RCGP reviewing whether MRCGP exam is ‘fit for purpose’

Exclusive The RCGP has drafted in consultants to carry out a ‘comprehensive review’ of its controversial MRCGP exam, which will look at whether the assessment is ‘fit for purpose’.

It is also looking at whether ‘fairness to candidates’ is sufficiently considered at ‘all stages of test design and delivery’, following controversy around the gap in pass rates between white and BME candidates.

The college said that it is undertaking the review now because the exam has been running for 10 years and is ‘therefore at an appropriate point at which to evaluate its content and structure’.

It is also ensuring that the exam is in line with the GMC’s revised standards for postgraduate curricula, published in May.

The Health Professional Assessment Consultancy has been appointed is to review the MRCGP assessment – including the Applied Knowledge Test (AKT), the Clinical Skills Assessment (CSA) and the Workplace Based Assessment (WPBA) - and suggest potential changes.

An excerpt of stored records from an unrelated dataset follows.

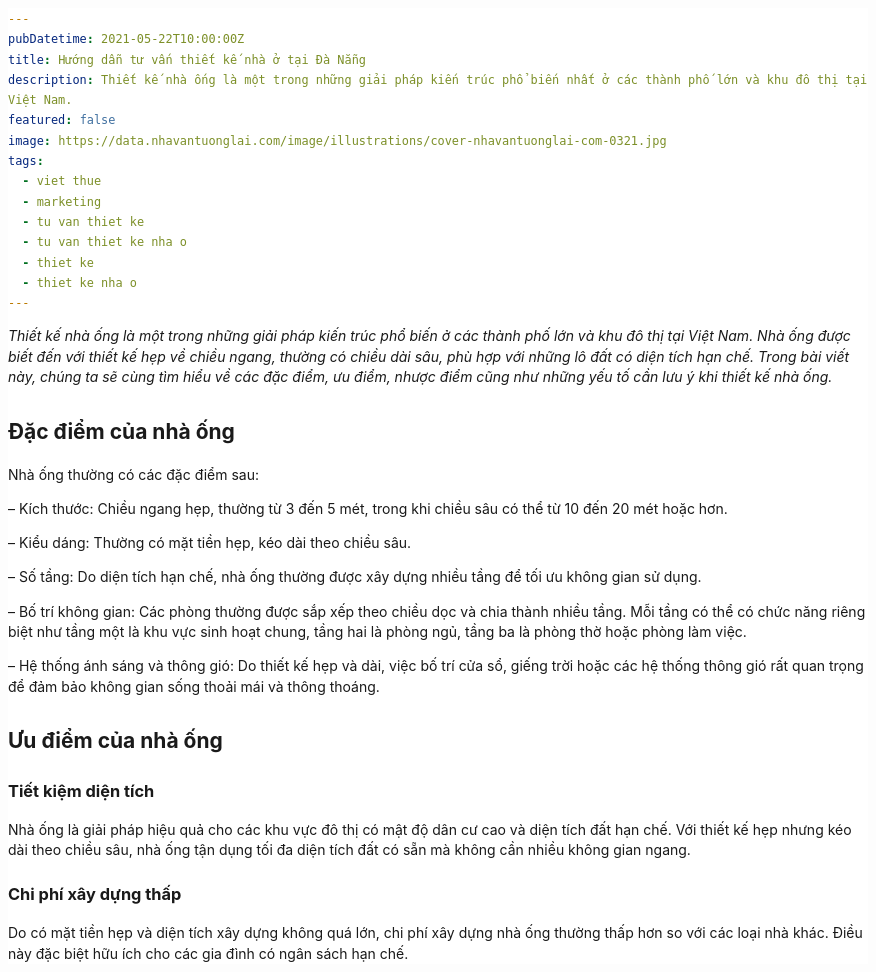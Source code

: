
 ```yaml
---
pubDatetime: 2021-05-22T10:00:00Z
title: Hướng dẫn tư vấn thiết kế nhà ở tại Đà Nẵng
description: Thiết kế nhà ống là một trong những giải pháp kiến trúc phổ biến nhất ở các thành phố lớn và khu đô thị tại Việt Nam.
featured: false
image: https://data.nhavantuonglai.com/image/illustrations/cover-nhavantuonglai-com-0321.jpg
tags:
  - viet thue
  - marketing
  - tu van thiet ke
  - tu van thiet ke nha o
  - thiet ke
  - thiet ke nha o
---
```


_Thiết kế nhà ống là một trong những giải pháp kiến trúc phổ biến ở các thành phố lớn và khu đô thị tại Việt Nam. Nhà ống được biết đến với thiết kế hẹp về chiều ngang, thường có chiều dài sâu, phù hợp với những lô đất có diện tích hạn chế. Trong bài viết này, chúng ta sẽ cùng tìm hiểu về các đặc điểm, ưu điểm, nhược điểm cũng như những yếu tố cần lưu ý khi thiết kế nhà ống._

## Đặc điểm của nhà ống

Nhà ống thường có các đặc điểm sau:

– Kích thước: Chiều ngang hẹp, thường từ 3 đến 5 mét, trong khi chiều sâu có thể từ 10 đến 20 mét hoặc hơn.

– Kiểu dáng: Thường có mặt tiền hẹp, kéo dài theo chiều sâu.

– Số tầng: Do diện tích hạn chế, nhà ống thường được xây dựng nhiều tầng để tối ưu không gian sử dụng.

– Bố trí không gian: Các phòng thường được sắp xếp theo chiều dọc và chia thành nhiều tầng. Mỗi tầng có thể có chức năng riêng biệt như tầng một là khu vực sinh hoạt chung, tầng hai là phòng ngủ, tầng ba là phòng thờ hoặc phòng làm việc.

– Hệ thống ánh sáng và thông gió: Do thiết kế hẹp và dài, việc bố trí cửa sổ, giếng trời hoặc các hệ thống thông gió rất quan trọng để đảm bảo không gian sống thoải mái và thông thoáng.

## Ưu điểm của nhà ống

### Tiết kiệm diện tích

Nhà ống là giải pháp hiệu quả cho các khu vực đô thị có mật độ dân cư cao và diện tích đất hạn chế. Với thiết kế hẹp nhưng kéo dài theo chiều sâu, nhà ống tận dụng tối đa diện tích đất có sẵn mà không cần nhiều không gian ngang.

### Chi phí xây dựng thấp

Do có mặt tiền hẹp và diện tích xây dựng không quá lớn, chi phí xây dựng nhà ống thường thấp hơn so với các loại nhà khác. Điều này đặc biệt hữu ích cho các gia đình có ngân sách hạn chế.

According to a paper presented at this month’s RCGP council meeting, the review is expected to include answers to the following questions:

  • Is the current programme of assessment fit for the purpose of a postgraduate medical license?
  • Are there emerging evidence-based assessment methodologies that the RCGP should consider to ensure that the MRCGP remains fit for purpose and adaptable?
  • Does the programme of assessment meet the requirements of the GMC’s Standards for Curriculum and Assessment Review, including the proposed General Professional Competences?
  • Is fairness to candidates sufficiently considered at all stages of test design and delivery?
  • Are the current standards appropriate to ensure patient safety?
  • What enhancements to test development, standard setting and quality assurance methodologies might be appropriate?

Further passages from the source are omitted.